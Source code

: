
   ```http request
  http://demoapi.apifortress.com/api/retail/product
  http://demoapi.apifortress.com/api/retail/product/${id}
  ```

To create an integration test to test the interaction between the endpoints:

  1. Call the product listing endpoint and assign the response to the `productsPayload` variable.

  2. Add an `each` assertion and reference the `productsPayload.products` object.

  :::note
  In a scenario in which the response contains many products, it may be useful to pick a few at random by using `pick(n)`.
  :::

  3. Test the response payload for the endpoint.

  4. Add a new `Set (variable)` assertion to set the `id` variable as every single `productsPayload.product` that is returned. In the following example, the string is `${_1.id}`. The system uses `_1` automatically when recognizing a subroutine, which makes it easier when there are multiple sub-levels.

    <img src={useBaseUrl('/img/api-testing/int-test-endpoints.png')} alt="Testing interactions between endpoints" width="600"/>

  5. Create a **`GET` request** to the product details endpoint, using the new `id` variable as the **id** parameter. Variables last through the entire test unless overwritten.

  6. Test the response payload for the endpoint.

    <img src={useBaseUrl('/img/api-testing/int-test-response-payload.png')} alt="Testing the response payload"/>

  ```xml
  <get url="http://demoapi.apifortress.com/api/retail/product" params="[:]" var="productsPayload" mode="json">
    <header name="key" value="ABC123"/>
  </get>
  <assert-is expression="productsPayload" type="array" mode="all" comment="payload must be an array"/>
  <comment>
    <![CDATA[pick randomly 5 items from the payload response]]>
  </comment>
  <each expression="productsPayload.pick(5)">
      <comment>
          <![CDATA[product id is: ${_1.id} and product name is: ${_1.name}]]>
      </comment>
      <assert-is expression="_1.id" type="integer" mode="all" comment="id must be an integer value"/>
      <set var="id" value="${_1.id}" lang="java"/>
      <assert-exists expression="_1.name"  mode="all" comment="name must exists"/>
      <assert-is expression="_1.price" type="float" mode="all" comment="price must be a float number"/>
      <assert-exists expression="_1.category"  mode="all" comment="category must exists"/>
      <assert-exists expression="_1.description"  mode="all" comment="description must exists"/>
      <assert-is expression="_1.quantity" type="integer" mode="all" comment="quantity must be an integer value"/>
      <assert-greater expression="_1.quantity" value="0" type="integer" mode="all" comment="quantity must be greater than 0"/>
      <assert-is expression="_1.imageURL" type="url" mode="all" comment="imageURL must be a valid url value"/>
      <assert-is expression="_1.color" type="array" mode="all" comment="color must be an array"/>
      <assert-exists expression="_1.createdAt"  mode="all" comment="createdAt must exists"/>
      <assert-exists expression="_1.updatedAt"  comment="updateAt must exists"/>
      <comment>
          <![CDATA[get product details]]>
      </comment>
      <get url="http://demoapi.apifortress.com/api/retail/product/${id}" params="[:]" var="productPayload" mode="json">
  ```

--

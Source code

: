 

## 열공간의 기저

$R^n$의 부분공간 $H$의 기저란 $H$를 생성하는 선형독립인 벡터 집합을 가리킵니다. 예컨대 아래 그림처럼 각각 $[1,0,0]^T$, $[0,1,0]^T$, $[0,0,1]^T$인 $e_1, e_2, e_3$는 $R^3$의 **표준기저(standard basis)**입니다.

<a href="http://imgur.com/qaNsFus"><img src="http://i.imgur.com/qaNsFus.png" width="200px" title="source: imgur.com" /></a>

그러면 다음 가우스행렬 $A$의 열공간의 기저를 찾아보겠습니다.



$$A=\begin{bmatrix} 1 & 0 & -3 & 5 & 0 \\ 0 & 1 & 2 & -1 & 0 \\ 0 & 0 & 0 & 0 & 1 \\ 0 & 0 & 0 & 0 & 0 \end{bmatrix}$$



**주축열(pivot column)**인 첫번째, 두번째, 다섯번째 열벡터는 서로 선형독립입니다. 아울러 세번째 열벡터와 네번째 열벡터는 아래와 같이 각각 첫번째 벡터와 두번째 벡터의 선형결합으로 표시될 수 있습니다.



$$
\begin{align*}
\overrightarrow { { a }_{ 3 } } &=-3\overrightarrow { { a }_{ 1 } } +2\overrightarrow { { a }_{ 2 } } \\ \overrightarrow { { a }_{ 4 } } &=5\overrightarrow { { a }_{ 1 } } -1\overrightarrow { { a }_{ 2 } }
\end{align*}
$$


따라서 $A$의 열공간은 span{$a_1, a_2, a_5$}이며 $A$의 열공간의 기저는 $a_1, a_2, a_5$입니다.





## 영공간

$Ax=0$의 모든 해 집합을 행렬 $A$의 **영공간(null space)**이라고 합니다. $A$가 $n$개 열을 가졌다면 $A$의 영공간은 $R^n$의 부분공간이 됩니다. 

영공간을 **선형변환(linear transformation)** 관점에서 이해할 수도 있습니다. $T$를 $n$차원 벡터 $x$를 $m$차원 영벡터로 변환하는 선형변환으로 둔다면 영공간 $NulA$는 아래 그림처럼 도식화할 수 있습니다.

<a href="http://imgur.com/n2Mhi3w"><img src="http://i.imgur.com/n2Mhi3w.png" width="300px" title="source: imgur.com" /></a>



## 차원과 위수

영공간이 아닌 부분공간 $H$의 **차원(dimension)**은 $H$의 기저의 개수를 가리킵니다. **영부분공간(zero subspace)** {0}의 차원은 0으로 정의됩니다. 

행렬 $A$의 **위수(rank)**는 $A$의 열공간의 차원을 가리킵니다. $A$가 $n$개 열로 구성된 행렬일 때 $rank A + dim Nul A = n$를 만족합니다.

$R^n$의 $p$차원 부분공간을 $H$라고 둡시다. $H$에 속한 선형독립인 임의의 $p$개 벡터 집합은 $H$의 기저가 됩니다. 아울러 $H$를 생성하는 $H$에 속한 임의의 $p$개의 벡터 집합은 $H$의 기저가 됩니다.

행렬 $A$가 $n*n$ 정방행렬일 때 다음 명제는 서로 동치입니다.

● **Exercise description**
Search the data above and return each line in which "details" occurs.

● **Task solution**
  5. Create a **`GET` request** to the product details endpoint, using the new `id` variable as the **id** parameter. Variables last through the entire test unless overwritten.
          <![CDATA[get product details]]>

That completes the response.